== Your assignment ==
Across the whole listing, filter for the string "find" and copy every line that has it.

-- Opening Marker --

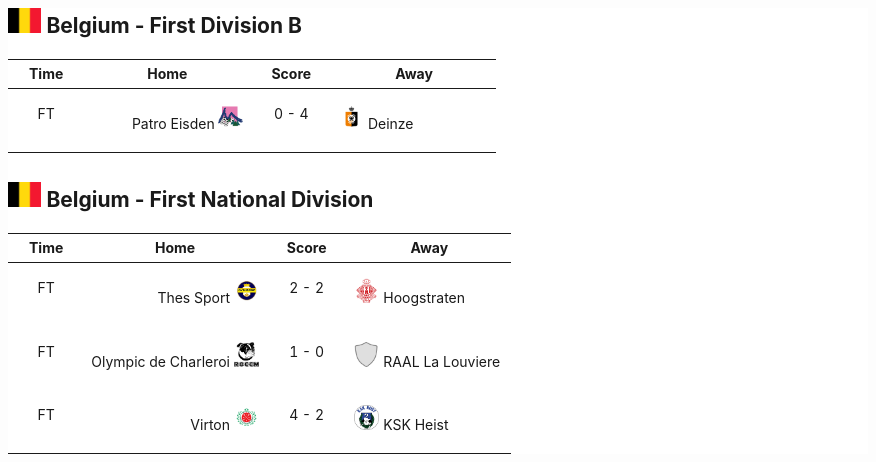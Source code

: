 
## <img src="/static/logos/Belgium-First Division B.png" height="25px"> Belgium - First Division B

<div align="center">

&emsp;Time&emsp; | &emsp;&emsp;&emsp;&emsp;Home&emsp;&emsp;&emsp;&emsp; | &emsp;Score&emsp; | &emsp;&emsp;&emsp;&emsp;Away&emsp;&emsp;&emsp;&emsp; |
| ------------ | ------------ | ------------ | ------------ |
| <p align="center">FT</p> | <p align="right">Patro Eisden <img src="/static/logos/Patro Eisden.png" height="25px"></p> | <p align="center">0 - 4</p> | <p align="left"><img src="/static/logos/Deinze.png" height="25px"> Deinze</p> |
</div>


## <img src="/static/logos/Belgium-First National Division.png" height="25px"> Belgium - First National Division

<div align="center">

&emsp;Time&emsp; | &emsp;&emsp;&emsp;&emsp;Home&emsp;&emsp;&emsp;&emsp; | &emsp;Score&emsp; | &emsp;&emsp;&emsp;&emsp;Away&emsp;&emsp;&emsp;&emsp; |
| ------------ | ------------ | ------------ | ------------ |
| <p align="center">FT</p> | <p align="right">Thes Sport <img src="/static/logos/Thes Sport.png" height="25px"></p> | <p align="center">2 - 2</p> | <p align="left"><img src="/static/logos/Hoogstraten.png" height="25px"> Hoogstraten</p> |
| <p align="center">FT</p> | <p align="right">Olympic de Charleroi <img src="/static/logos/Olympic de Charleroi.png" height="25px"></p> | <p align="center">1 - 0</p> | <p align="left"><img src="/static/logos/RAAL La Louviere.png" height="25px"> RAAL La Louviere</p> |
| <p align="center">FT</p> | <p align="right">Virton <img src="/static/logos/Virton.png" height="25px"></p> | <p align="center">4 - 2</p> | <p align="left"><img src="/static/logos/KSK Heist.png" height="25px"> KSK Heist</p> |
</div>
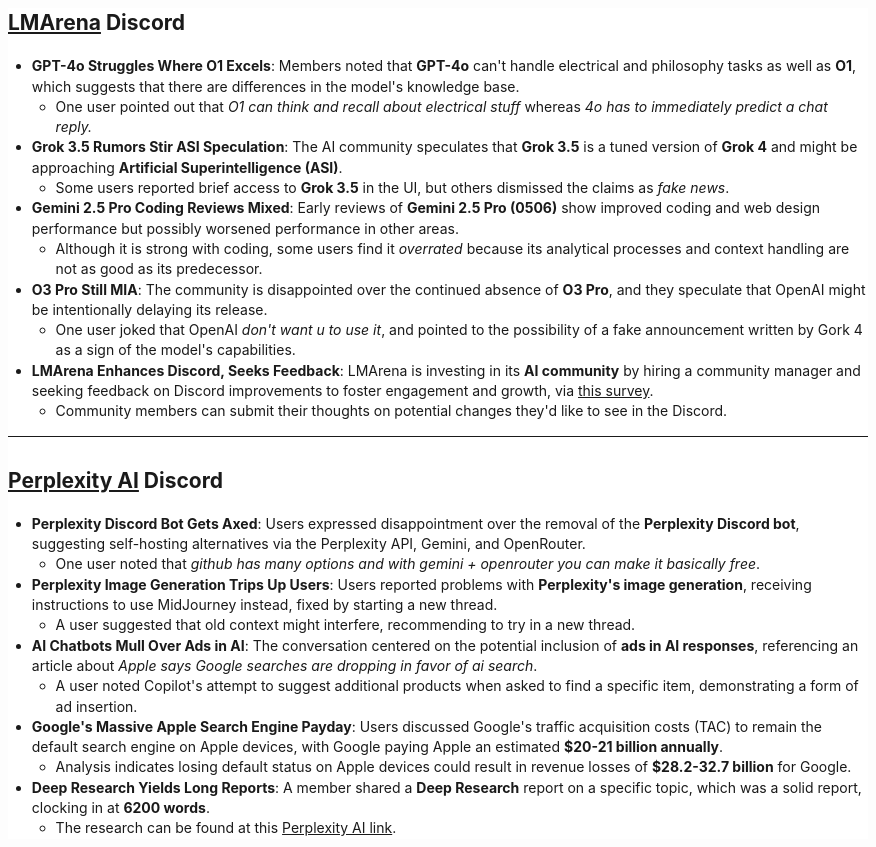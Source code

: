 


## [LMArena](https://discord.com/channels/1340554757349179412) Discord

- **GPT-4o Struggles Where O1 Excels**: Members noted that **GPT-4o** can't handle electrical and philosophy tasks as well as **O1**, which suggests that there are differences in the model's knowledge base.
   - One user pointed out that *O1 can think and recall about electrical stuff* whereas *4o has to immediately predict a chat reply.*
- **Grok 3.5 Rumors Stir ASI Speculation**: The AI community speculates that **Grok 3.5** is a tuned version of **Grok 4** and might be approaching **Artificial Superintelligence (ASI)**.
   - Some users reported brief access to **Grok 3.5** in the UI, but others dismissed the claims as *fake news*.
- **Gemini 2.5 Pro Coding Reviews Mixed**: Early reviews of **Gemini 2.5 Pro (0506)** show improved coding and web design performance but possibly worsened performance in other areas.
   - Although it is strong with coding, some users find it *overrated* because its analytical processes and context handling are not as good as its predecessor.
- **O3 Pro Still MIA**: The community is disappointed over the continued absence of **O3 Pro**, and they speculate that OpenAI might be intentionally delaying its release.
   - One user joked that OpenAI *don't want u to use it*, and pointed to the possibility of a fake announcement written by Gork 4 as a sign of the model's capabilities.
- **LMArena Enhances Discord, Seeks Feedback**: LMArena is investing in its **AI community** by hiring a community manager and seeking feedback on Discord improvements to foster engagement and growth, via [this survey](https://docs.google.com/forms/d/e/1FAIpQLSe6ICW8QJLRlVn6e40OY1omkVVJshdMThFfBqi6ix6nXAMyRQ/viewform?usp=sharing).
   - Community members can submit their thoughts on potential changes they'd like to see in the Discord.



---



## [Perplexity AI](https://discord.com/channels/1047197230748151888) Discord

- **Perplexity Discord Bot Gets Axed**: Users expressed disappointment over the removal of the **Perplexity Discord bot**, suggesting self-hosting alternatives via the Perplexity API, Gemini, and OpenRouter.
   - One user noted that *github has many options and with gemini + openrouter you can make it basically free*.
- **Perplexity Image Generation Trips Up Users**: Users reported problems with **Perplexity's image generation**, receiving instructions to use MidJourney instead, fixed by starting a new thread.
   - A user suggested that old context might interfere, recommending to try in a new thread.
- **AI Chatbots Mull Over Ads in AI**: The conversation centered on the potential inclusion of **ads in AI responses**, referencing an article about *Apple says Google searches are dropping in favor of ai search*.
   - A user noted Copilot's attempt to suggest additional products when asked to find a specific item, demonstrating a form of ad insertion.
- **Google's Massive Apple Search Engine Payday**: Users discussed Google's traffic acquisition costs (TAC) to remain the default search engine on Apple devices, with Google paying Apple an estimated **$20-21 billion annually**.
   - Analysis indicates losing default status on Apple devices could result in revenue losses of **$28.2-32.7 billion** for Google.
- **Deep Research Yields Long Reports**: A member shared a **Deep Research** report on a specific topic, which was a solid report, clocking in at **6200 words**.
   - The research can be found at this [Perplexity AI link](https://www.perplexity.ai/search/provide-a-comprehensive-explan-yRnIYr8eT7KPKWuDwPAfWw?0=d).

-- Closing Marker --

== Answer to this exercise ==
   - Although it is strong with coding, some users find it *overrated* because its analytical processes and context handling are not as good as its predecessor.
   - A user noted Copilot's attempt to suggest additional products when asked to find a specific item, demonstrating a form of ad insertion.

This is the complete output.